◆ Work task
Beginning at the line that holds "Ｔ「俺と一緒に居るとお前迄があの通りやくざ者にされちまう」", copy the material below exactly through its last line.

(Beginning of Data listing)

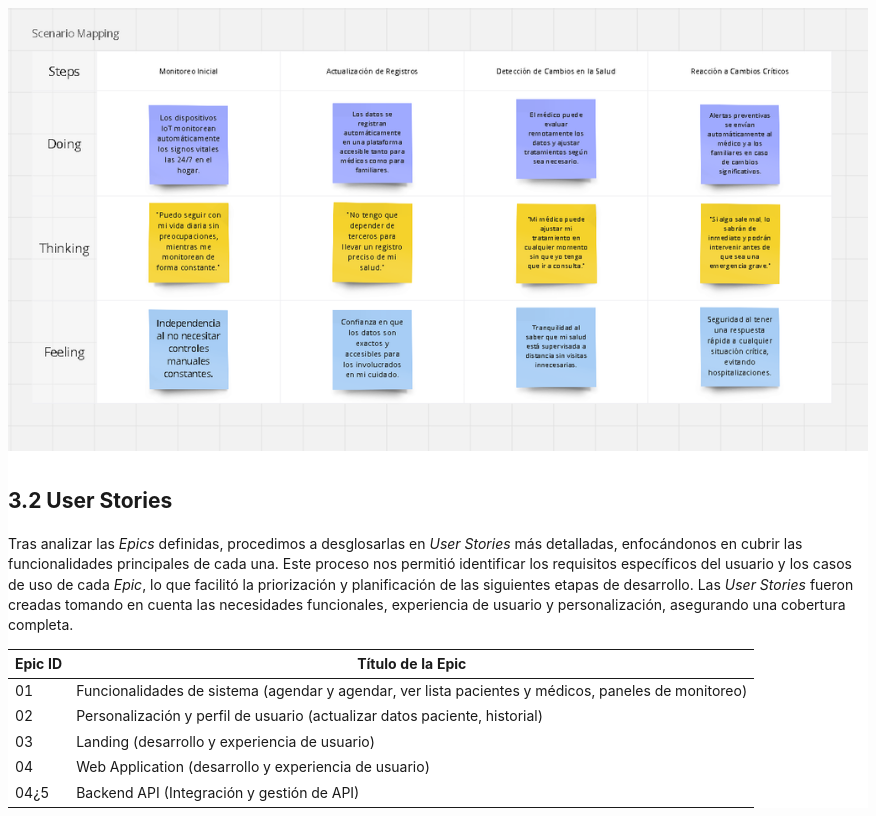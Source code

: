 ![Segmento-2_To-be](./imgs%20Scenario%20Mapping/Segmento%202%20-%20To%20be.png)
## 3.2 User Stories 
 
Tras analizar las *Epics* definidas, procedimos a desglosarlas en *User Stories* más detalladas, enfocándonos en cubrir las funcionalidades principales de cada una. Este proceso nos permitió identificar los requisitos específicos del usuario y los casos de uso de cada *Epic*, lo que facilitó la priorización y planificación de las siguientes etapas de desarrollo. Las *User Stories* fueron creadas tomando en cuenta las necesidades funcionales, experiencia de usuario y personalización, asegurando una cobertura completa.

| Epic ID | Título de la Epic                                                                 |
|---------|-----------------------------------------------------------------------------------|
| 01      | Funcionalidades de sistema (agendar y agendar, ver lista pacientes y médicos, paneles de monitoreo) |
| 02      | Personalización y perfil de usuario (actualizar datos paciente, historial)         |
| 03      | Landing (desarrollo y experiencia de usuario)                                      |
| 04      | Web Application (desarrollo y experiencia de usuario)                              |
| 04¿5    | Backend API (Integración y gestión de API)                              |
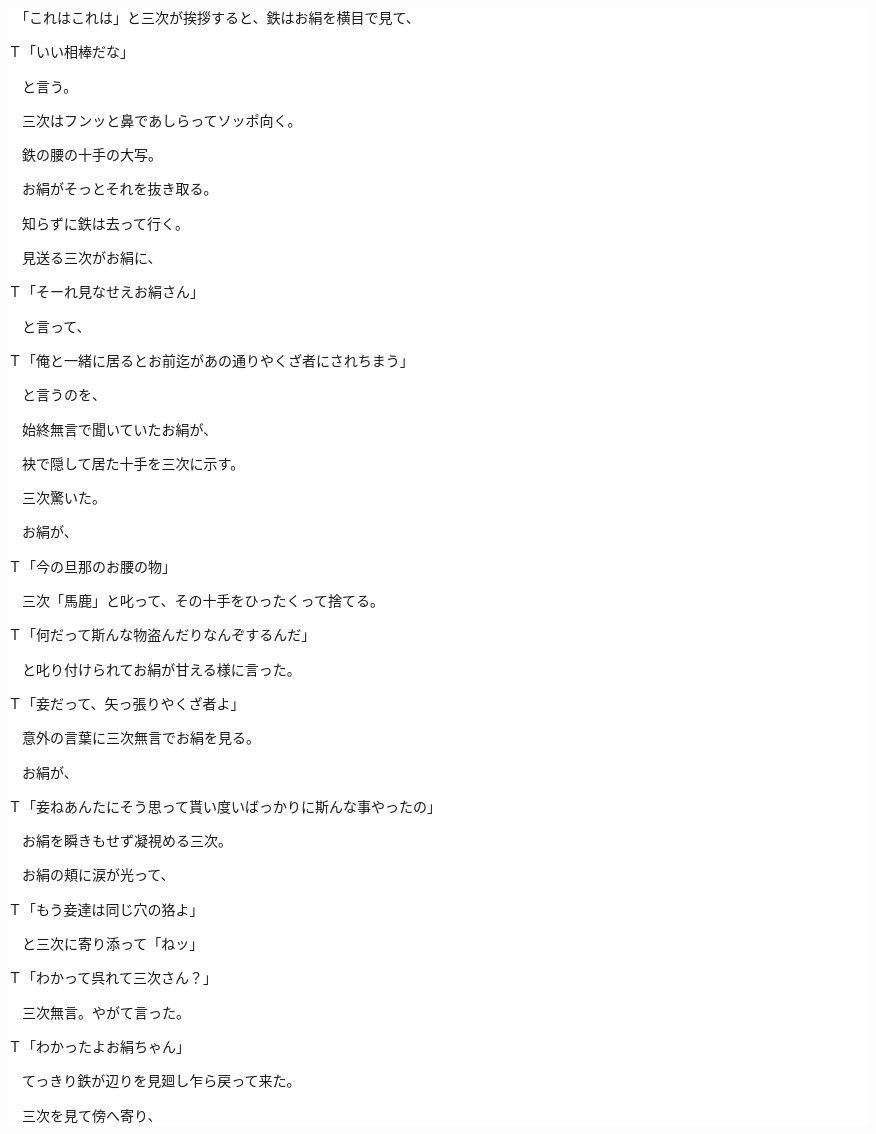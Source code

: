 　「これはこれは」と三次が挨拶すると、鉄はお絹を横目で見て、

Ｔ「いい相棒だな」

　と言う。

　三次はフンッと鼻であしらってソッポ向く。

　鉄の腰の十手の大写。

　お絹がそっとそれを抜き取る。

　知らずに鉄は去って行く。

　見送る三次がお絹に、

Ｔ「そーれ見なせえお絹さん」

　と言って、

Ｔ「俺と一緒に居るとお前迄があの通りやくざ者にされちまう」

　と言うのを、

　始終無言で聞いていたお絹が、

　袂で隠して居た十手を三次に示す。

　三次驚いた。

　お絹が、

Ｔ「今の旦那のお腰の物」

　三次「馬鹿」と叱って、その十手をひったくって捨てる。

Ｔ「何だって斯んな物盗んだりなんぞするんだ」

　と叱り付けられてお絹が甘える様に言った。

Ｔ「妾だって、矢っ張りやくざ者よ」

　意外の言葉に三次無言でお絹を見る。

　お絹が、

Ｔ「妾ねあんたにそう思って貰い度いばっかりに斯んな事やったの」

　お絹を瞬きもせず凝視める三次。

　お絹の頬に涙が光って、

Ｔ「もう妾達は同じ穴の狢よ」

　と三次に寄り添って「ねッ」

Ｔ「わかって呉れて三次さん？」

　三次無言。やがて言った。

Ｔ「わかったよお絹ちゃん」

　てっきり鉄が辺りを見廻し乍ら戻って来た。

　三次を見て傍へ寄り、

(End of Data listing)

◆ Answer section
Ｔ「俺と一緒に居るとお前迄があの通りやくざ者にされちまう」

　と言うのを、

　始終無言で聞いていたお絹が、

　袂で隠して居た十手を三次に示す。

　三次驚いた。

　お絹が、

Ｔ「今の旦那のお腰の物」

　三次「馬鹿」と叱って、その十手をひったくって捨てる。

Ｔ「何だって斯んな物盗んだりなんぞするんだ」

　と叱り付けられてお絹が甘える様に言った。

Ｔ「妾だって、矢っ張りやくざ者よ」

　意外の言葉に三次無言でお絹を見る。

　お絹が、

Ｔ「妾ねあんたにそう思って貰い度いばっかりに斯んな事やったの」

　お絹を瞬きもせず凝視める三次。

　お絹の頬に涙が光って、

Ｔ「もう妾達は同じ穴の狢よ」

　と三次に寄り添って「ねッ」

Ｔ「わかって呉れて三次さん？」

　三次無言。やがて言った。

Ｔ「わかったよお絹ちゃん」

　てっきり鉄が辺りを見廻し乍ら戻って来た。

　三次を見て傍へ寄り、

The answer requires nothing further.